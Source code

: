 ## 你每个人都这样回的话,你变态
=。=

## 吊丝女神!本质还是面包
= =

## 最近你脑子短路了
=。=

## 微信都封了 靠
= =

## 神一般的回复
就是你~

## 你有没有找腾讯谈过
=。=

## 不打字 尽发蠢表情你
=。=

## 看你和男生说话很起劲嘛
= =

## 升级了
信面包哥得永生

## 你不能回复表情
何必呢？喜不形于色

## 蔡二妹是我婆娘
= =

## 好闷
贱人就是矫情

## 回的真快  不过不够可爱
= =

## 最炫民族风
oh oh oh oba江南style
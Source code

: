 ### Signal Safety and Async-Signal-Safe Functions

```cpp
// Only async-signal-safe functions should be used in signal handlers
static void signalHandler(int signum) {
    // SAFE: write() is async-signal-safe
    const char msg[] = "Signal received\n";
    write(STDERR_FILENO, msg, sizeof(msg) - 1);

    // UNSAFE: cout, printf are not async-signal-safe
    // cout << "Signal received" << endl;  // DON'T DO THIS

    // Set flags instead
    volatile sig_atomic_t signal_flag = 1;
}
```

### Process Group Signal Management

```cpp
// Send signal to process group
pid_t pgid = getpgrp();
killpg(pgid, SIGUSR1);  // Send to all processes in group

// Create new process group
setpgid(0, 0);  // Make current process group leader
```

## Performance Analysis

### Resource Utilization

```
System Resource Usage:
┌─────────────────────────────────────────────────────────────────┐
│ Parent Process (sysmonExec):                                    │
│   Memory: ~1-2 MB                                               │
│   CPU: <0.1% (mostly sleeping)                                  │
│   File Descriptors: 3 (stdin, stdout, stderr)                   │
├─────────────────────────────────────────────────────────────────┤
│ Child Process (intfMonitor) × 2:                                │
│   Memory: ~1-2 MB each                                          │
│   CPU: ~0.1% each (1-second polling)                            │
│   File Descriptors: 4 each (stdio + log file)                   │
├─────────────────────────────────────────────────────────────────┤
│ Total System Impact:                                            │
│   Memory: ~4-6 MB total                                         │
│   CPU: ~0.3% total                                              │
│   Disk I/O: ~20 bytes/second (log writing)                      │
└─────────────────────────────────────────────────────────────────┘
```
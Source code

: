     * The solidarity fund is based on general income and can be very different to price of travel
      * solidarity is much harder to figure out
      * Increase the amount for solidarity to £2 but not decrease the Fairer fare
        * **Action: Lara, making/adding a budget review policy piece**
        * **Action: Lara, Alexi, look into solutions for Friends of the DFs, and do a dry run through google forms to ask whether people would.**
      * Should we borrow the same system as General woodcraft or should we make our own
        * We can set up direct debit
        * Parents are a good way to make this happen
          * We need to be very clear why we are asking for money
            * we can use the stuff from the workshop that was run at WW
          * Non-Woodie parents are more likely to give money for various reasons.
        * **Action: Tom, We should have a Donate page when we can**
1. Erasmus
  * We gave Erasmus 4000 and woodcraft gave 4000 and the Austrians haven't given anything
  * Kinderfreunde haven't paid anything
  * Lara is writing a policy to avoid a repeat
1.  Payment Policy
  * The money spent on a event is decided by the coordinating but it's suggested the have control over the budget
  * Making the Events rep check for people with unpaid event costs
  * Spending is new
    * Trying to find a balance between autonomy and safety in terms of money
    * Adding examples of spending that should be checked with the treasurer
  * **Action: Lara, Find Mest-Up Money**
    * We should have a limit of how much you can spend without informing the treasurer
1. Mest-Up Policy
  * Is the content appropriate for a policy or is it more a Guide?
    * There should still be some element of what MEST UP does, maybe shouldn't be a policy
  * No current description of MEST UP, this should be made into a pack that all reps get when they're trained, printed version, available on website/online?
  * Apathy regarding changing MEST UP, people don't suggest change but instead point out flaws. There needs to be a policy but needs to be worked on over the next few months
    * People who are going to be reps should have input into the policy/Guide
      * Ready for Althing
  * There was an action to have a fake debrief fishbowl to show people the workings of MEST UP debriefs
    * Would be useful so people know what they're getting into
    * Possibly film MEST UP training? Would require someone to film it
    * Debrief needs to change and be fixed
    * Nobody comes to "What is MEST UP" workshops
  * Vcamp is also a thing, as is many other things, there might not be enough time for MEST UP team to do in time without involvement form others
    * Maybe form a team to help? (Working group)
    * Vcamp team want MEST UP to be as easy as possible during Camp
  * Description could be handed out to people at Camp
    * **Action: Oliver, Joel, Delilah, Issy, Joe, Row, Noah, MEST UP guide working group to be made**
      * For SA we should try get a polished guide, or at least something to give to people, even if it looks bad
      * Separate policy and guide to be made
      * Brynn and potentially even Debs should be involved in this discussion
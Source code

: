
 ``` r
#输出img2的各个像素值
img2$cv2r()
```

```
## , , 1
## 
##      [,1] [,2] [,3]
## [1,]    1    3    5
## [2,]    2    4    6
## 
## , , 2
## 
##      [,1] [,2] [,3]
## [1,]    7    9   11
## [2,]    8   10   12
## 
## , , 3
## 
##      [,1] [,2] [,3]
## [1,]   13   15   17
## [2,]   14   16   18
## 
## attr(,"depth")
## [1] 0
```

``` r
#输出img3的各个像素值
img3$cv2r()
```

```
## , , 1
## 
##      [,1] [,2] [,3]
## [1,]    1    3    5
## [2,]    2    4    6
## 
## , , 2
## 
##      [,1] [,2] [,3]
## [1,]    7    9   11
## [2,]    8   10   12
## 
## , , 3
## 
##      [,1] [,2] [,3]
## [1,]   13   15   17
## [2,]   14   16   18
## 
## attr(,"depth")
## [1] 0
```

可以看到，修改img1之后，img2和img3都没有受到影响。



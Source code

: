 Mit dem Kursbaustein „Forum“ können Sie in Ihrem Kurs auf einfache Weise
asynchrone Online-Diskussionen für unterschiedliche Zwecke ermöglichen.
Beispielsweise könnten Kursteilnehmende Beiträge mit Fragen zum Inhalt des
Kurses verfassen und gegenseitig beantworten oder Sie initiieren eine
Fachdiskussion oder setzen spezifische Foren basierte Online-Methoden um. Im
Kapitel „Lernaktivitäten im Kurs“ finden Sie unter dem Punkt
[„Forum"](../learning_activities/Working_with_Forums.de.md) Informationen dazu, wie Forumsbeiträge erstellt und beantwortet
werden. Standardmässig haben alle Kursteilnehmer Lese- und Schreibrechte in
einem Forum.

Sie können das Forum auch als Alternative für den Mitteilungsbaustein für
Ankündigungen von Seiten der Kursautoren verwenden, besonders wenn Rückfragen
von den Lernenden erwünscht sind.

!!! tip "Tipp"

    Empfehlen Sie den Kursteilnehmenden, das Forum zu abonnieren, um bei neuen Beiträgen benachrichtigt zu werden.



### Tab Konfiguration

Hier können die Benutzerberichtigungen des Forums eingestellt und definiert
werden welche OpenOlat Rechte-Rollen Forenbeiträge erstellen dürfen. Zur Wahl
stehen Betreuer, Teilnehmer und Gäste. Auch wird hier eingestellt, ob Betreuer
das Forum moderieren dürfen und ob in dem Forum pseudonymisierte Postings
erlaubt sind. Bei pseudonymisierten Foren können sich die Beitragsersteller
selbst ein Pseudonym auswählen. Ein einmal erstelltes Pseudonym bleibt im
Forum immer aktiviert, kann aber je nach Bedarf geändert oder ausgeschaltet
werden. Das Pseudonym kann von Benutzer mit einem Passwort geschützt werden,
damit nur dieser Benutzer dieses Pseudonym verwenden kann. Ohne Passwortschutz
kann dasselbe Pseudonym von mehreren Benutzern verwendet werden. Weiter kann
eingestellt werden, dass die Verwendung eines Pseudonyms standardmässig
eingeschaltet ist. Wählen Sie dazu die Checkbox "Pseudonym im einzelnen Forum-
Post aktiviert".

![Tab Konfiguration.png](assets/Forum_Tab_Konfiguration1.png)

What is required
In the entries above, please find the line with "into the policy/Guide" and the line with "help? (Working group)", then write out exactly those two lines and every line between them, and nothing more.

Problem solution
    * People who are going to be reps should have input into the policy/Guide
      * Ready for Althing
  * There was an action to have a fake debrief fishbowl to show people the workings of MEST UP debriefs
    * Would be useful so people know what they're getting into
    * Possibly film MEST UP training? Would require someone to film it
    * Debrief needs to change and be fixed
    * Nobody comes to "What is MEST UP" workshops
  * Vcamp is also a thing, as is many other things, there might not be enough time for MEST UP team to do in time without involvement form others
    * Maybe form a team to help? (Working group)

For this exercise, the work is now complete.